Use /compact when you need continuity
If you're mid-task and don't want to start over, /compact summarizes the conversation so far and replaces it with that summary — keeping enough context to continue without carrying the full token weight of every prior exchange. One detail worth knowing: your project-root CLAUDE.md is re-read from disk after compaction, so root-level instructions survive. It's conversation history and nested instruction files that get compressed away.
Use .claude/rules/ for scoped instructions
If you need domain-scoped instructions that don't all load at once, .claude/rules/ with paths: frontmatter is the better tool. Rules defined there only load when Claude reads a file matching the specified path pattern — so you get scoped instructions without the accumulation problem. It's what subdirectory CLAUDE.md files are supposed to do, but with explicit control over when they fire.
This is the real fix for the splitting problem. Instead of ten CLAUDE.md files scattered across your repo that all load on broad tasks, you write rules that only activate for the specific file patterns they're relevant to.

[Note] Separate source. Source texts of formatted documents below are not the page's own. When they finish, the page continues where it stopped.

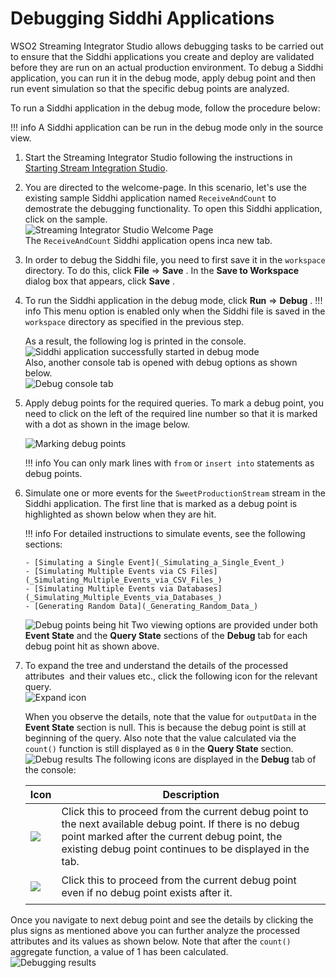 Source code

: # Debugging Siddhi Applications

WSO2 Streaming Integrator Studio allows debugging tasks to be carried out to
ensure that the Siddhi applications you create and deploy are validated
before they are run on an actual production environment. To debug a
Siddhi application, you can run it in the debug mode, apply debug point
and then run event simulation so that the specific debug points are
analyzed.

To run a Siddhi application in the debug mode, follow the procedure
below:

!!! info
    A Siddhi application can be run in the debug mode only in the source
    view.


1.  Start the Streaming Integrator Studio following the instructions in
    [Starting Stream Integration Studio](streaming-integrator-studio-overview.md#Starting-Streaming-Integration-Studio).  
2.  You are directed to the welcome-page. In this scenario, let's use
    the existing sample Siddhi application named
    `ReceiveAndCount` to demostrate the debugging
    functionality. To open this Siddhi application, click on the
    sample.  
    ![Streaming Integrator Studio Welcome Page](../images/Debugging-Siddhi-Applications/Stream_Processor_Studio_Welcome_Page.png)  
    The `ReceiveAndCount` Siddhi application opens inca new tab.
3.  In order to debug the Siddhi file, you need to first save it in the
    `workspace` directory. To do this, click **File**
    =\> **Save** . In the **Save to Workspace** dialog box that appears,
    click **Save** .
4.  To run the Siddhi application in the debug mode, click **Run** =\>
    **Debug** .
    !!! info
        This menu option is enabled only when the Siddhi file is saved in the `workspace` directory as 
        specified in the previous step.
    
    As a result, the following log is printed in the console.  
    ![Siddhi application successfully started in debug mode](../images/Debugging-Siddhi-Applications/Debug-Mode-Console-Message.png)  
    Also, another console tab is opened with debug options as shown
    below.  
    ![Debug console tab](../images/Debugging-Siddhi-Applications/Console_Tab.png)  

5.  Apply debug points for the required queries. To mark a debug point,
    you need to click on the left of the required line number so that it
    is marked with a dot as shown in the image below.

    ![Marking debug points](../images/Debugging-Siddhi-Applications/Debug-Points.png)

    !!! info
        You can only mark lines with `from` or `insert into` statements as debug points.
    

6.  Simulate one or more events for the `SweetProductionStream` stream in the Siddhi
    application. The first line that is marked as a debug point is highlighted as shown below when
     they are hit.

    !!! info
        For detailed instructions to simulate events, see the following
        sections:
    
        - [Simulating a Single Event](_Simulating_a_Single_Event_)
        - [Simulating Multiple Events via CS Files](_Simulating_Multiple_Events_via_CSV_Files_)
        - [Simulating Multiple Events via Databases](_Simulating_Multiple_Events_via_Databases_)
        - [Generating Random Data](_Generating_Random_Data_)
    
    ![Debug points being hit](../imagess/Debugging-Siddhi-Applications/Hitting-Debug-Points.png) 
    Two viewing options are provided under both **Event State** and the
    **Query State** sections of the **Debug** tab for each debug point
    hit as shown above.

7.  To expand the tree and understand the details of the processed
    attributes  and their values etc., click the following icon for the
    relevant query.  
    ![Expand icon](../images/Debugging-Siddhi-Applications/Expand-Icon.png)

    When you observe the details, note that the value for
    `outputData` in the **Event State** section is
    null. This is because the debug point is still at beginning of the
    query. Also note that the value calculated via the
    `count()` function is still displayed as
    `0` in the **Query State** section.  
    ![Debug results](../images/Debugging-Siddhi-Applications/Debug-Results.png) 
    The following icons are displayed in the **Debug** tab of the
    console:

    <table>
    <thead>
    <tr class="header">
    <th>Icon</th>
    <th>Description</th>
    </tr>
    </thead>
    <tbody>
    <tr class="odd">
    <td><div class="content-wrapper">
    <p><img src="../../images/Debugging-Siddhi-Applications/Resume.png" /></p>
    </div></td>
    <td>Click this to proceed from the current debug point to the next available debug point. If there is no debug point marked after the current debug point, the existing debug point continues to be displayed in the tab.</td>
    </tr>
    <tr class="even">
    <td><div class="content-wrapper">
    <p><img src="../../images/Debugging-Siddhi-Applications/Step_Over.png" /></p>
    </div></td>
    <td>Click this to proceed from the current debug point even if no debug point exists after it.</td>
    </tr>
    </tbody>
    </table>

      

   Once you navigate to next debug point and see the details by clicking the plus signs as mentioned
    above you can further analyze the processed attributes and its values as shown below. Note that
    after the `count()` aggregate function, a value of 1 has been
    calculated.  
    ![Debugging results](../images/Debugging-Siddhi-Applications/Debug-Results-2.png)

Reach for subagents on broad tasks
For tasks that genuinely need to span many domains, subagents run in isolated context windows and report back summaries. The exploration still happens — it just doesn't consume your primary context doing it. Your main conversation stays clean while the broad work happens in parallel.
The mental model shift is simple but important: every directory where the agent reads a file is a potential context load. Once that's clear, decisions about file structure, task scope, and session hygiene all follow naturally.